Ricordiamo poi che per il singolo i dati rappresentano esattamente l’individuo, la persona, il singolo essere umano. Essi sono l’individuo, costituiscono una parte di noi che concorre a definire chi siamo. I dati non sono di nostra proprietà, i dati siamo noi, i dati sono noi. Dovremmo rammentarcene. E ricordarlo ai promotori dei dibattiti sulla privacy, e a chi evoca un presunto protagonismo della società civile (!) chiamata a controllare ciò che i decisori pubblici fanno dei nostri dati.
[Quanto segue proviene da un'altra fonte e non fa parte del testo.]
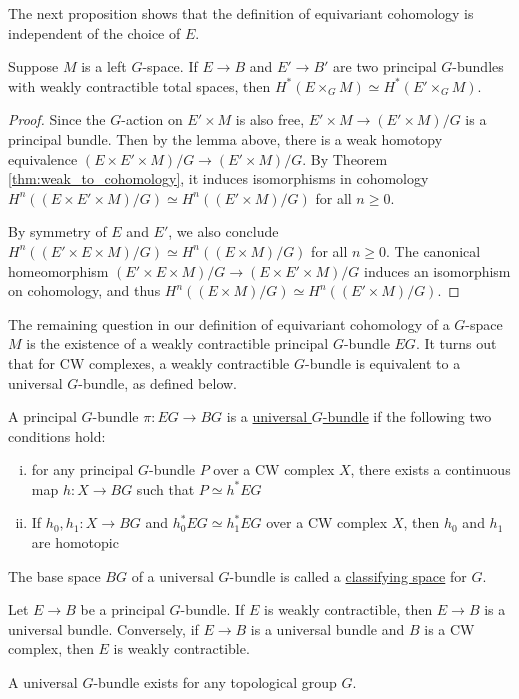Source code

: The next proposition shows that the definition of equivariant cohomology is
independent of the choice of  $E$. 
\begin{prop} %
	Suppose $M$ is a left  $G$-space. If $E\to B$ and  $E'\to B'$ are two principal
	$G$-bundles with weakly contractible total spaces, then $H^*(E\times_G M)
	\simeq H^*(E'\times_G M)$.
\end{prop}
\begin{proof}
	Since the $G$-action on  $E'\times M$ is also free,  $E'\times M \to
	(E'\times M) /G$ is a principal bundle. Then by the lemma above, 
	there is a weak homotopy equivalence 
	$(E\times E' \times M) /G \to (E'\times M) /G$. By 
	Theorem \ref{thm:weak_to_cohomology}, it
	induces isomorphisms in cohomology  $H^n((E\times E'\times M )/G) \simeq
	H^n((E'\times M) /G)$ for all  $n\geq 0$.

	By symmetry of $E$ and  $E'$, we also conclude  $H^n((E'\times E\times M )/G) \simeq
	H^n((E\times M) /G)$ for all  $n\geq 0$. The canonical homeomorphism
	$(E'\times E \times M) /G \to (E\times E'\times M) /G$ induces an
	isomorphism on cohomology, and thus $H^n((E\times M) /G) \simeq
	H^n((E'\times M) /G)$.
\end{proof}

The remaining question in our definition of equivariant cohomology of a
$G$-space $M$ is the existence of a weakly contractible principal $G$-bundle $EG$. 
It turns out that for CW complexes,  
a weakly contractible $G$-bundle is equivalent to a universal $G$-bundle, as
defined below.
\begin{defn}
	A principal $G$-bundle  $\pi:EG\to BG$ is a \underline{universal $G$-bundle} 
	if the following two conditions hold:
	\begin{enumerate}[(i)]
	    \item for any principal $G$-bundle  $P$ over a CW complex $X$, there
			exists a continuous map  $h:X\to BG$ such that  $P \simeq h^*EG$ 
		\item If $h_0,h_1:X\to BG$ and $h_0^*EG \simeq h_1^*EG$ over a CW
			complex $X$, then  $h_0$ and $h_1$ are homotopic
	\end{enumerate}
	The base space $BG$ of a universal  $G$-bundle is called a
	\underline{classifying space} for  $G$.
\end{defn}
\begin{thm}[Steenrod 1951] %
	Let $E\to B$ be a principal  $G$-bundle. If  $E$ is weakly contractible,
	then  $E\to B$ is a universal bundle. Conversely, if  $E\to B$ is a
	universal bundle and  $B$ is a CW complex, then  $E$ is weakly contractible.
\end{thm}
\begin{thm} %
	A universal $G$-bundle exists for any topological group  $G$.
\end{thm}

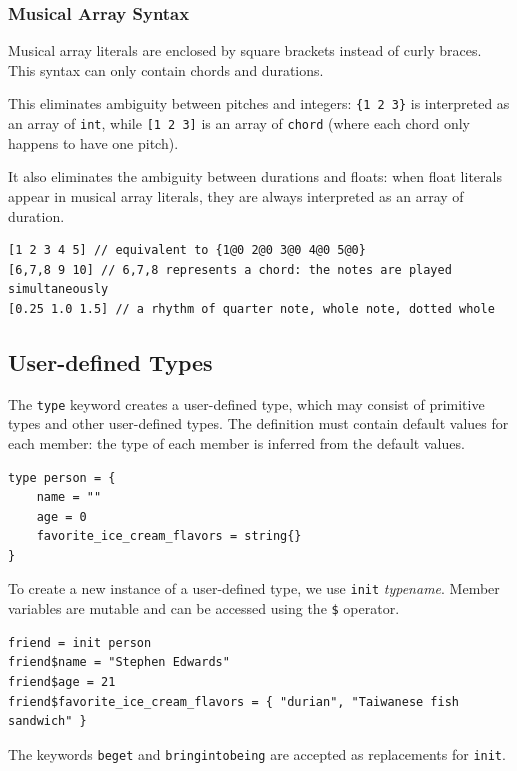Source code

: \documentclass[11pt, onecolumn, letterpaper]{article}
\begin{document}
\subsubsection {Musical Array Syntax}
Musical array literals are enclosed by square brackets instead of curly braces. This syntax can only contain chords and durations. 

This eliminates ambiguity between pitches and integers: \texttt{\{1 2 3\}} is interpreted as an array of \texttt{int}, while \texttt{[1 2 3]} is an array of \texttt{chord} (where each chord only happens to have one pitch).

It also eliminates the ambiguity between durations and floats: when float literals appear in musical array literals, they are always interpreted as an array of duration.

\begin{lstlisting}
[1 2 3 4 5] // equivalent to {1@0 2@0 3@0 4@0 5@0}
[6,7,8 9 10] // 6,7,8 represents a chord: the notes are played simultaneously 
[0.25 1.0 1.5] // a rhythm of quarter note, whole note, dotted whole
\end{lstlisting}

\subsection {User-defined Types}
The \texttt{type} keyword creates a user-defined type, which may consist of primitive types and other user-defined types. The definition must contain default values for each member: the type of each member is inferred from the default values.

\begin{lstlisting}
type person = {
    name = ""
    age = 0
    favorite_ice_cream_flavors = string{}
}
\end{lstlisting}

To create a new instance of a user-defined type, we use \texttt{init} \textit{typename}. Member variables are mutable and can be accessed using the \texttt{\$} operator.

\begin{lstlisting}
friend = init person
friend$name = "Stephen Edwards"
friend$age = 21
friend$favorite_ice_cream_flavors = { "durian", "Taiwanese fish sandwich" }
\end{lstlisting}

The keywords \texttt{beget} and \texttt{bringintobeing} are accepted as replacements for \texttt{init}.
\end{document}
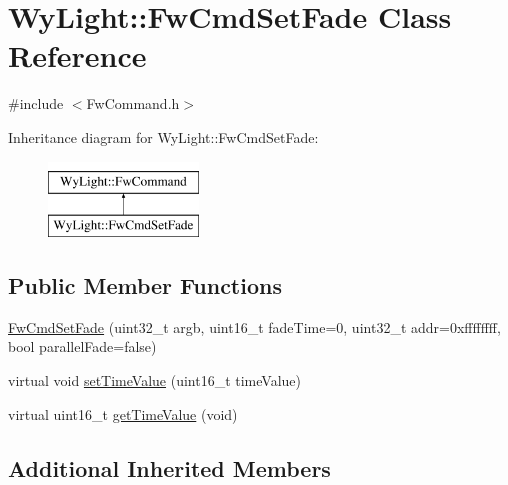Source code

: \hypertarget{class_wy_light_1_1_fw_cmd_set_fade}{\section{Wy\-Light\-:\-:Fw\-Cmd\-Set\-Fade Class Reference}
\label{class_wy_light_1_1_fw_cmd_set_fade}
}


{\ttfamily \#include $<$Fw\-Command.\-h$>$}

Inheritance diagram for Wy\-Light\-:\-:Fw\-Cmd\-Set\-Fade\-:\begin{figure}[H]
\begin{center}
\leavevmode
\includegraphics[height=2.000000cm]{class_wy_light_1_1_fw_cmd_set_fade}
\end{center}
\end{figure}
\subsection*{Public Member Functions}
\begin{DoxyCompactItemize}
\item 
\hyperlink{class_wy_light_1_1_fw_cmd_set_fade_a805da076fa5c6d2aaaf31a6b9ac61f62}{Fw\-Cmd\-Set\-Fade} (uint32\-\_\-t argb, uint16\-\_\-t fade\-Time=0, uint32\-\_\-t addr=0xffffffff, bool parallel\-Fade=false)
\item 
virtual void \hyperlink{class_wy_light_1_1_fw_cmd_set_fade_a8ab530cadbd62f8d1fc6eb611e7835fa}{set\-Time\-Value} (uint16\-\_\-t time\-Value)
\item 
virtual uint16\-\_\-t \hyperlink{class_wy_light_1_1_fw_cmd_set_fade_af6c336ecb245996d538ec44bf65b8a49}{get\-Time\-Value} (void)
\end{DoxyCompactItemize}
\subsection*{Additional Inherited Members}


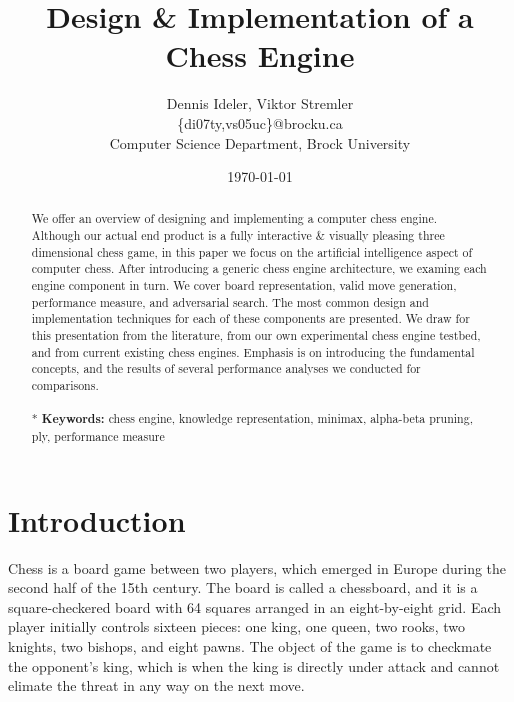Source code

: \documentclass[11pt,letterpaper,twocolumn]{article}
\title{\textbf{Design \& Implementation of a Chess Engine}}
\author{Dennis Ideler, Viktor Stremler \\
\{di07ty,vs05uc\}@brocku.ca\\
Computer Science Department, Brock University}
\date{\today}
\begin{document}
\maketitle

\begin{abstract}
We offer an overview of designing and implementing a computer chess engine. Although our actual end product is a fully interactive \& visually pleasing three dimensional chess game, 
in this paper we focus on the artificial intelligence aspect of computer chess. After introducing a generic chess engine architecture, we examing each engine component in turn.
We cover board representation, valid move generation, performance measure, and adversarial search.
The most common design and implementation techniques for each of these components are presented.
We draw for this presentation from the literature, from our own experimental chess engine testbed, and from current existing chess engines.
Emphasis is on introducing the fundamental concepts, and the results of several performance analyses we conducted for comparisons.
\\ \\* \textbf{Keywords:} chess engine, knowledge representation, minimax, alpha-beta pruning, ply, performance measure
\end{abstract}

\section{Introduction}
Chess is a board game between two players, which emerged in Europe during the second half of the 15th century. The board is called a chessboard, and it is a square-checkered
board with 64 squares arranged in an eight-by-eight grid. Each player initially controls sixteen pieces: one king, one queen, two rooks, two knights, two bishops, and eight pawns.
The object of the game is to checkmate the opponent's king, which is when the king is directly under attack and cannot elimate the threat in any way on the next move.
\end{document}
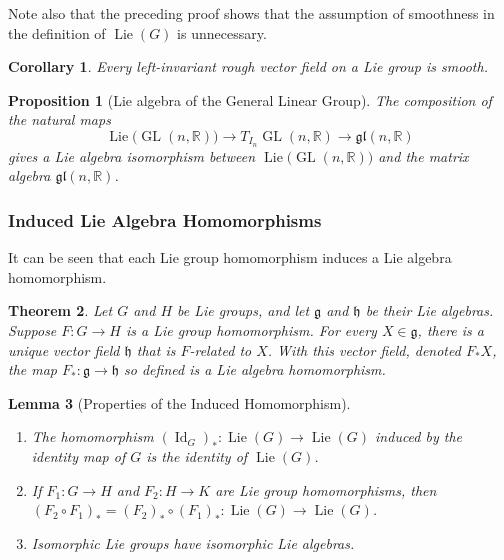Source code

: \documentclass{article}
\DeclareMathOperator{\GL}{GL}
\DeclareMathOperator{\Id}{Id}
\DeclareMathOperator{\Lie}{Lie}
\newtheorem{theorem}{Theorem}[section]
\newtheorem{proposition}[theorem]{Proposition}
\newtheorem{lemma}[theorem]{Lemma}
\newtheorem{corollary}{Corollary}[theorem]
\theoremstyle{remark}
\theoremstyle{definition}
\begin{document}
    Note also that the preceding proof shows that the assumption of smoothness in the definition of $\Lie(G)$ is unnecessary. 

    \begin{corollary}
      Every left-invariant rough vector field on a Lie group is smooth. 
    \end{corollary}

    \begin{proposition}[Lie algebra of the General Linear Group]
      The composition of the natural maps
      \[\Lie \big( \GL(n, \mathbb{R}) \big) \rightarrow T_{I_n} \GL(n, \mathbb{R}) \rightarrow \mathfrak{gl}(n, \mathbb{R})\]
      gives a Lie algebra isomorphism between $\Lie\big(\GL(n, \mathbb{R})\big)$ and the matrix algebra $\mathfrak{gl}(n, \mathbb{R})$. 
    \end{proposition}

    \subsubsection{Induced Lie Algebra Homomorphisms}

      It can be seen that each Lie group homomorphism induces a Lie algebra homomorphism. 

      \begin{theorem}
      Let $G$ and $H$ be Lie groups, and let $\mathfrak{g}$ and $\mathfrak{h}$ be their Lie algebras. Suppose $F: G \longrightarrow H$ is a Lie group homomorphism. For every $X \in \mathfrak{g}$, there is a unique vector field $\mathfrak{h}$ that is $F$-related to $X$. With this vector field, denoted $F_* X$, the map $F_*: \mathfrak{g} \longrightarrow \mathfrak{h}$ so defined is a Lie algebra homomorphism. 
      \end{theorem}

      \begin{lemma}[Properties of the Induced Homomorphism]
      \begin{enumerate}
          \item The homomorphism $(\Id_G)_* : \Lie (G) \longrightarrow \Lie(G)$ induced by the identity map of $G$ is the identity of $\Lie(G)$. 
          \item If $F_1: G \longrightarrow H$ and $F_2: H \longrightarrow K$ are Lie group homomorphisms, then $(F_2 \circ F_1)_* = (F_2)_* \circ (F_1)_* : \Lie(G) \longrightarrow \Lie(G)$. 
          \item Isomorphic Lie groups have isomorphic Lie algebras. 
      \end{enumerate}
      \end{lemma}
\end{document}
Per continuare a seguire gli aspetti tecnologici e le varie implicazioni consigliamo di seguire Matteo G.P. Flora, che già qualche giorno fa ha fatto delle interessanti puntualizzazioni, e la newsletter di Carola Frediani, Guerre di Rete.

2. Benefici effettivi delle soluzioni adottate 

Al netto della non secondaria questione della “delega alla cittadinanza” e assodato che la soluzione non sia puramente tecnologica, se la commissione europea chiede agli stati di definire dei KPI, bisognerà pensare che dovremo aspettare del tempo prima di capire se le soluzioni tecnologiche messe in campo avranno avuto successo. 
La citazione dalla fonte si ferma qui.